Description of the task
The response must consist of every line of the listing, reproduced verbatim.

Records to use

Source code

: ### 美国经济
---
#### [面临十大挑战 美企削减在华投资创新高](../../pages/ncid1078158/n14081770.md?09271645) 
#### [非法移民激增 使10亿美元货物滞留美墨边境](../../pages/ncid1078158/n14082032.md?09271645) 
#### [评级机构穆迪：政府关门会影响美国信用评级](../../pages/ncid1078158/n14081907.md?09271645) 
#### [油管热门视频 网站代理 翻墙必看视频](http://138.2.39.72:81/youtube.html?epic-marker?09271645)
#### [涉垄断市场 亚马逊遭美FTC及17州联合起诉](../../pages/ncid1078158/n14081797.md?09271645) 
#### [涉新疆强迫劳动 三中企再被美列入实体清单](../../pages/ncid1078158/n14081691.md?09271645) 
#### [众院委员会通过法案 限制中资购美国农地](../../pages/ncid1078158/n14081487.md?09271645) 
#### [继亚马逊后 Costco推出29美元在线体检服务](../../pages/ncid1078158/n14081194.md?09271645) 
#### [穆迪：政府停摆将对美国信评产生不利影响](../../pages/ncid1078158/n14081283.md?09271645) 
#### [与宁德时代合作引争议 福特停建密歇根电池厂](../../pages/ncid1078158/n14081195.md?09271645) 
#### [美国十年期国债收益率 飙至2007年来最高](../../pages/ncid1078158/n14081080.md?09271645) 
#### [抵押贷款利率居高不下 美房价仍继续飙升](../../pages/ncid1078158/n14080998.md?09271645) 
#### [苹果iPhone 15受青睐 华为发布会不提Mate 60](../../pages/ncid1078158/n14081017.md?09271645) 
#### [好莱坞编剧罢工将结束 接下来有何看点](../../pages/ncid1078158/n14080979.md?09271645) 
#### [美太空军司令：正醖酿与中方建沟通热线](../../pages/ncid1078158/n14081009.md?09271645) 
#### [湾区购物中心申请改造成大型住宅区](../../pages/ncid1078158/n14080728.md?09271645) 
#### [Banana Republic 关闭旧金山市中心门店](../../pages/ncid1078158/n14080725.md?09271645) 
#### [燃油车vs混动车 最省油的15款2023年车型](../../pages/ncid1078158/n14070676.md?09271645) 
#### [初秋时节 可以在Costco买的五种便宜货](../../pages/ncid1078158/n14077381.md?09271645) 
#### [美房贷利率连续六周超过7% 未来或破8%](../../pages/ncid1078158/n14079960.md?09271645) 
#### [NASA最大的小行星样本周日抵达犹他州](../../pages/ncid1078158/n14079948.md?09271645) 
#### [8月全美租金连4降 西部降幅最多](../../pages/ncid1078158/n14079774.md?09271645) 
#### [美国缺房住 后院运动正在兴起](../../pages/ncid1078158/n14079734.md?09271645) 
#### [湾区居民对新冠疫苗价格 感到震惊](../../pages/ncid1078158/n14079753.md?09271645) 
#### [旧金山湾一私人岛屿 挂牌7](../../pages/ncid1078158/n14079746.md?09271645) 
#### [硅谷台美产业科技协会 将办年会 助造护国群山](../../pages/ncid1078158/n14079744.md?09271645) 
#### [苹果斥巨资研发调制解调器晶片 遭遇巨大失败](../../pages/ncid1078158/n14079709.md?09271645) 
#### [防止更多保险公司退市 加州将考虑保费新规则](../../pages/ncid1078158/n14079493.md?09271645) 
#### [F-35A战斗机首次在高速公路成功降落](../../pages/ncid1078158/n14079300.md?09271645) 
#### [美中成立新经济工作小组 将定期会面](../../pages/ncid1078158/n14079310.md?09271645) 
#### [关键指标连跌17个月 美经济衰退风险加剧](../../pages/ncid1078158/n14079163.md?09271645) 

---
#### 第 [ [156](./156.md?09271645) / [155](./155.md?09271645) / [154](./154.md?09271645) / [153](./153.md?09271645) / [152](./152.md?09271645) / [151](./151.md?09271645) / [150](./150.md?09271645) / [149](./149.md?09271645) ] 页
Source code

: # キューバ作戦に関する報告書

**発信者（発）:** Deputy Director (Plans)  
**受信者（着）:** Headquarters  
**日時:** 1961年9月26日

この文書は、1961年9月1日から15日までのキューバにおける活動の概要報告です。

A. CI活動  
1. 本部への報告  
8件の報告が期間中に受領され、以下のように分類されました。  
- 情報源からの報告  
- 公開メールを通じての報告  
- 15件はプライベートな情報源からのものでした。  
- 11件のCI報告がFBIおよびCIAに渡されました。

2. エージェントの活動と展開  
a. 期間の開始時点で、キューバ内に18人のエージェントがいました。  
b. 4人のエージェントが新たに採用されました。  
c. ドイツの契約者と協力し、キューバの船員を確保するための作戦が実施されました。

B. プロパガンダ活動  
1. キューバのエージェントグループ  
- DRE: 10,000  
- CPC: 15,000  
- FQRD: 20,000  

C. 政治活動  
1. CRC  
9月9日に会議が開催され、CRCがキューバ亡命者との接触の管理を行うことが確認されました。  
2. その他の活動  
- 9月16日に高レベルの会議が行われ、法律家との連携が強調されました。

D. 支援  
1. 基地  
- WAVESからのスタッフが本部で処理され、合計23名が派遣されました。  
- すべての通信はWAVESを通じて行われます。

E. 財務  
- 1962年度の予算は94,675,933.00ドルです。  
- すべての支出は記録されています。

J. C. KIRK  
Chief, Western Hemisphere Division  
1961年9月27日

Answer section
Source code

: ### 美国经济
---
#### [面临十大挑战 美企削减在华投资创新高](../../pages/ncid1078158/n14081770.md?09271645) 
#### [非法移民激增 使10亿美元货物滞留美墨边境](../../pages/ncid1078158/n14082032.md?09271645) 
#### [评级机构穆迪：政府关门会影响美国信用评级](../../pages/ncid1078158/n14081907.md?09271645) 
#### [油管热门视频 网站代理 翻墙必看视频](http://138.2.39.72:81/youtube.html?epic-marker?09271645)
#### [涉垄断市场 亚马逊遭美FTC及17州联合起诉](../../pages/ncid1078158/n14081797.md?09271645) 
#### [涉新疆强迫劳动 三中企再被美列入实体清单](../../pages/ncid1078158/n14081691.md?09271645) 
#### [众院委员会通过法案 限制中资购美国农地](../../pages/ncid1078158/n14081487.md?09271645) 
#### [继亚马逊后 Costco推出29美元在线体检服务](../../pages/ncid1078158/n14081194.md?09271645) 
#### [穆迪：政府停摆将对美国信评产生不利影响](../../pages/ncid1078158/n14081283.md?09271645) 
#### [与宁德时代合作引争议 福特停建密歇根电池厂](../../pages/ncid1078158/n14081195.md?09271645) 
#### [美国十年期国债收益率 飙至2007年来最高](../../pages/ncid1078158/n14081080.md?09271645) 
#### [抵押贷款利率居高不下 美房价仍继续飙升](../../pages/ncid1078158/n14080998.md?09271645) 
#### [苹果iPhone 15受青睐 华为发布会不提Mate 60](../../pages/ncid1078158/n14081017.md?09271645) 
#### [好莱坞编剧罢工将结束 接下来有何看点](../../pages/ncid1078158/n14080979.md?09271645) 
#### [美太空军司令：正醖酿与中方建沟通热线](../../pages/ncid1078158/n14081009.md?09271645) 
#### [湾区购物中心申请改造成大型住宅区](../../pages/ncid1078158/n14080728.md?09271645) 
#### [Banana Republic 关闭旧金山市中心门店](../../pages/ncid1078158/n14080725.md?09271645) 
#### [燃油车vs混动车 最省油的15款2023年车型](../../pages/ncid1078158/n14070676.md?09271645) 
#### [初秋时节 可以在Costco买的五种便宜货](../../pages/ncid1078158/n14077381.md?09271645) 
#### [美房贷利率连续六周超过7% 未来或破8%](../../pages/ncid1078158/n14079960.md?09271645) 
#### [NASA最大的小行星样本周日抵达犹他州](../../pages/ncid1078158/n14079948.md?09271645) 
#### [8月全美租金连4降 西部降幅最多](../../pages/ncid1078158/n14079774.md?09271645) 
#### [美国缺房住 后院运动正在兴起](../../pages/ncid1078158/n14079734.md?09271645) 
#### [湾区居民对新冠疫苗价格 感到震惊](../../pages/ncid1078158/n14079753.md?09271645) 
#### [旧金山湾一私人岛屿 挂牌7](../../pages/ncid1078158/n14079746.md?09271645) 
#### [硅谷台美产业科技协会 将办年会 助造护国群山](../../pages/ncid1078158/n14079744.md?09271645) 
#### [苹果斥巨资研发调制解调器晶片 遭遇巨大失败](../../pages/ncid1078158/n14079709.md?09271645) 
#### [防止更多保险公司退市 加州将考虑保费新规则](../../pages/ncid1078158/n14079493.md?09271645) 
#### [F-35A战斗机首次在高速公路成功降落](../../pages/ncid1078158/n14079300.md?09271645) 
#### [美中成立新经济工作小组 将定期会面](../../pages/ncid1078158/n14079310.md?09271645) 
#### [关键指标连跌17个月 美经济衰退风险加剧](../../pages/ncid1078158/n14079163.md?09271645) 

---
#### 第 [ [156](./156.md?09271645) / [155](./155.md?09271645) / [154](./154.md?09271645) / [153](./153.md?09271645) / [152](./152.md?09271645) / [151](./151.md?09271645) / [150](./150.md?09271645) / [149](./149.md?09271645) ] 页
Source code

: # キューバ作戦に関する報告書

**発信者（発）:** Deputy Director (Plans)  
**受信者（着）:** Headquarters  
**日時:** 1961年9月26日

この文書は、1961年9月1日から15日までのキューバにおける活動の概要報告です。

A. CI活動  
1. 本部への報告  
8件の報告が期間中に受領され、以下のように分類されました。  
- 情報源からの報告  
- 公開メールを通じての報告  
- 15件はプライベートな情報源からのものでした。  
- 11件のCI報告がFBIおよびCIAに渡されました。

2. エージェントの活動と展開  
a. 期間の開始時点で、キューバ内に18人のエージェントがいました。  
b. 4人のエージェントが新たに採用されました。  
c. ドイツの契約者と協力し、キューバの船員を確保するための作戦が実施されました。

B. プロパガンダ活動  
1. キューバのエージェントグループ  
- DRE: 10,000  
- CPC: 15,000  
- FQRD: 20,000  

C. 政治活動  
1. CRC  
9月9日に会議が開催され、CRCがキューバ亡命者との接触の管理を行うことが確認されました。  
2. その他の活動  
- 9月16日に高レベルの会議が行われ、法律家との連携が強調されました。

D. 支援  
1. 基地  
- WAVESからのスタッフが本部で処理され、合計23名が派遣されました。  
- すべての通信はWAVESを通じて行われます。

E. 財務  
- 1962年度の予算は94,675,933.00ドルです。  
- すべての支出は記録されています。

J. C. KIRK  
Chief, Western Hemisphere Division  
1961年9月27日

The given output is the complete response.